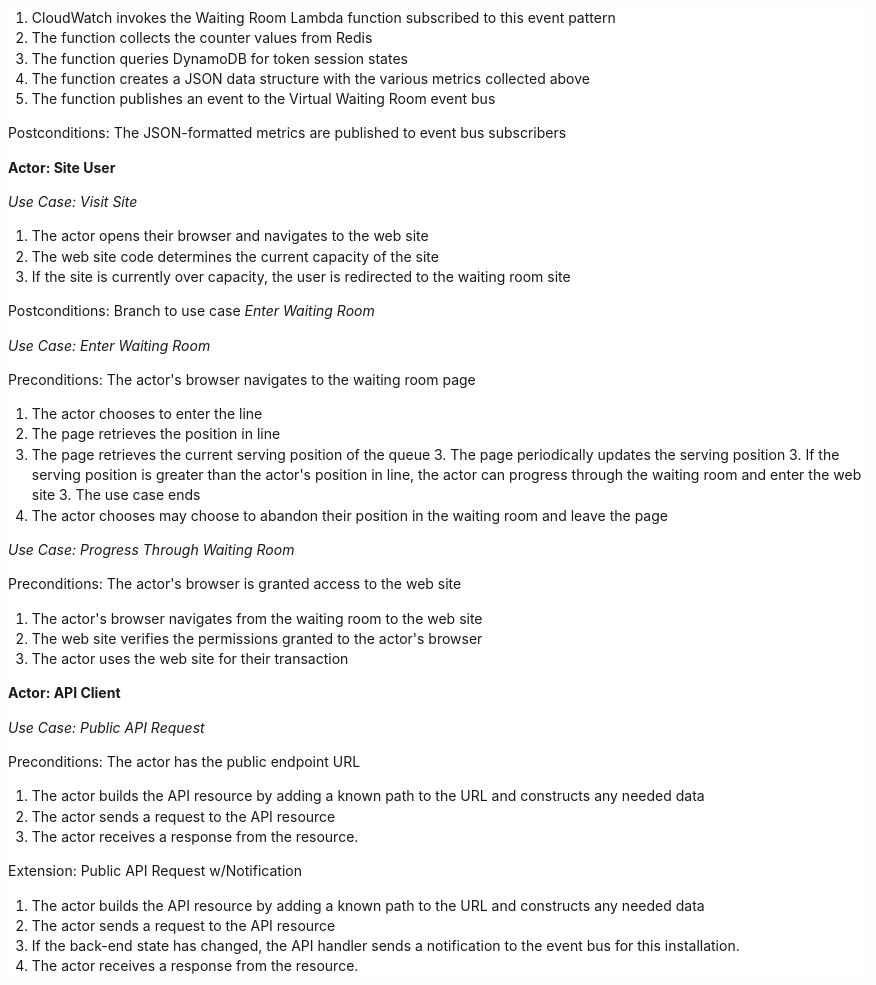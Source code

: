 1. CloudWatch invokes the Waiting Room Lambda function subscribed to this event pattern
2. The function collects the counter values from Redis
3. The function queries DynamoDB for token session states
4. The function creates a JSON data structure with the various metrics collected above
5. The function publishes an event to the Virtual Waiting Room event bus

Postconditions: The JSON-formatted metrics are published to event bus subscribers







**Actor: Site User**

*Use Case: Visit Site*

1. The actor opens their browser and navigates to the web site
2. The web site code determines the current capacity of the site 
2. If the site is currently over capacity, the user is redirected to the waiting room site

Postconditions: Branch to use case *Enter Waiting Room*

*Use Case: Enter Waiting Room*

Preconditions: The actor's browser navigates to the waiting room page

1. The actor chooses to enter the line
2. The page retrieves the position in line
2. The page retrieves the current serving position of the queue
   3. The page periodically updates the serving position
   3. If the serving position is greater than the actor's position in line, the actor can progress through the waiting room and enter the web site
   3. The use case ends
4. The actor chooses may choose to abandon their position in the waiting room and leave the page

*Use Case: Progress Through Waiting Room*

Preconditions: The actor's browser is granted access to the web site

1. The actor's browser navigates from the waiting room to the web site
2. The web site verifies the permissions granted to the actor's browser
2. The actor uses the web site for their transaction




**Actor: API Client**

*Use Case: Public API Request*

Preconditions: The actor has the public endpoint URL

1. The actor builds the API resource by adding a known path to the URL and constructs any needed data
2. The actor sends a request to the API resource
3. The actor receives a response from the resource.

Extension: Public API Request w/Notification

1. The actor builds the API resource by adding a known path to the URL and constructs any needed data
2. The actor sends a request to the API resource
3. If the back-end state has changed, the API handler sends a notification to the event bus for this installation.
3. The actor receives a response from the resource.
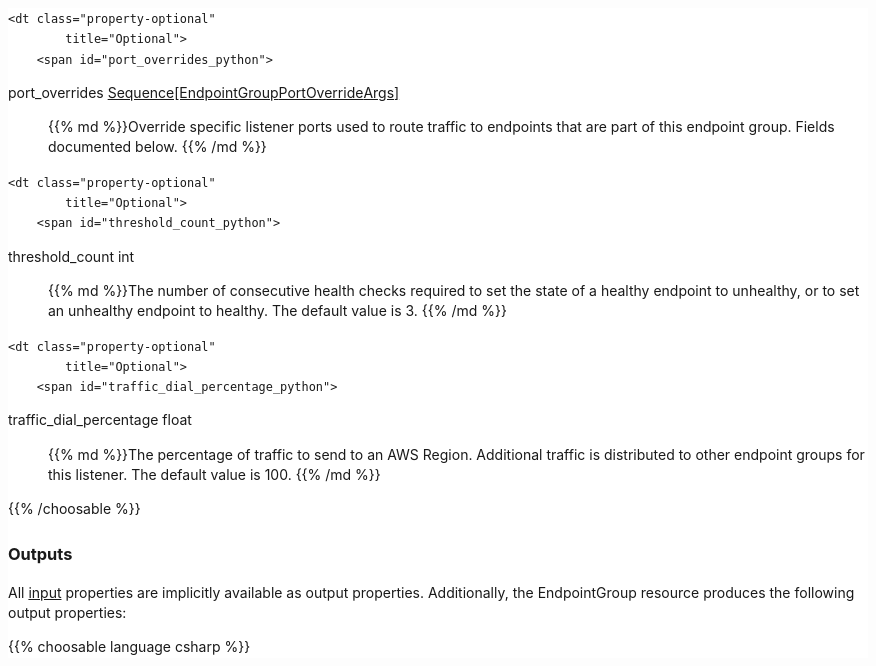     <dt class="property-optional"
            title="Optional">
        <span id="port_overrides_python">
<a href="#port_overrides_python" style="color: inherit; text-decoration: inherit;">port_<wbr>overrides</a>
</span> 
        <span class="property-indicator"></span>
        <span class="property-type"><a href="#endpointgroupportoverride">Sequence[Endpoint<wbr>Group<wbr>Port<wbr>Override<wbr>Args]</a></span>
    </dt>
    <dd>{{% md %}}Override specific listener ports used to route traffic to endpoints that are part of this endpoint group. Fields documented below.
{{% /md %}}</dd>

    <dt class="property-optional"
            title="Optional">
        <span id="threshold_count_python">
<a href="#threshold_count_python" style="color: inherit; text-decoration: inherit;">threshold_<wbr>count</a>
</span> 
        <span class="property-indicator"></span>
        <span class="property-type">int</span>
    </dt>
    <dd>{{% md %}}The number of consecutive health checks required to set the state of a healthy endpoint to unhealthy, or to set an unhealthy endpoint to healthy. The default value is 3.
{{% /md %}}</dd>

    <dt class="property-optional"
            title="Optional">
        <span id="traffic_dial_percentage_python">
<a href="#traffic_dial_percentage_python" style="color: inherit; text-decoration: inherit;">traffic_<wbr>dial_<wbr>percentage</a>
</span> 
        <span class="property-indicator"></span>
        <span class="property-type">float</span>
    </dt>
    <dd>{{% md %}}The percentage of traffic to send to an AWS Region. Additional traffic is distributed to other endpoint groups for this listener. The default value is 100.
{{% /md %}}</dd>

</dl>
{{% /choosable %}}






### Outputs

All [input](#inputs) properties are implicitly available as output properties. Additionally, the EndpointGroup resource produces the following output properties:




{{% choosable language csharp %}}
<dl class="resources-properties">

§ **The problem**: Exactly reproduce the run of lines from the start of the listing through the line with "2. If the site", inclusive; pictures are not copied.

§ **Solution to this problem**:
Source code

: 1. CloudWatch invokes the Waiting Room Lambda function subscribed to this event pattern
2. The function collects the counter values from Redis
3. The function queries DynamoDB for token session states
4. The function creates a JSON data structure with the various metrics collected above
5. The function publishes an event to the Virtual Waiting Room event bus

Postconditions: The JSON-formatted metrics are published to event bus subscribers







**Actor: Site User**

*Use Case: Visit Site*

1. The actor opens their browser and navigates to the web site
2. The web site code determines the current capacity of the site 
2. If the site is currently over capacity, the user is redirected to the waiting room site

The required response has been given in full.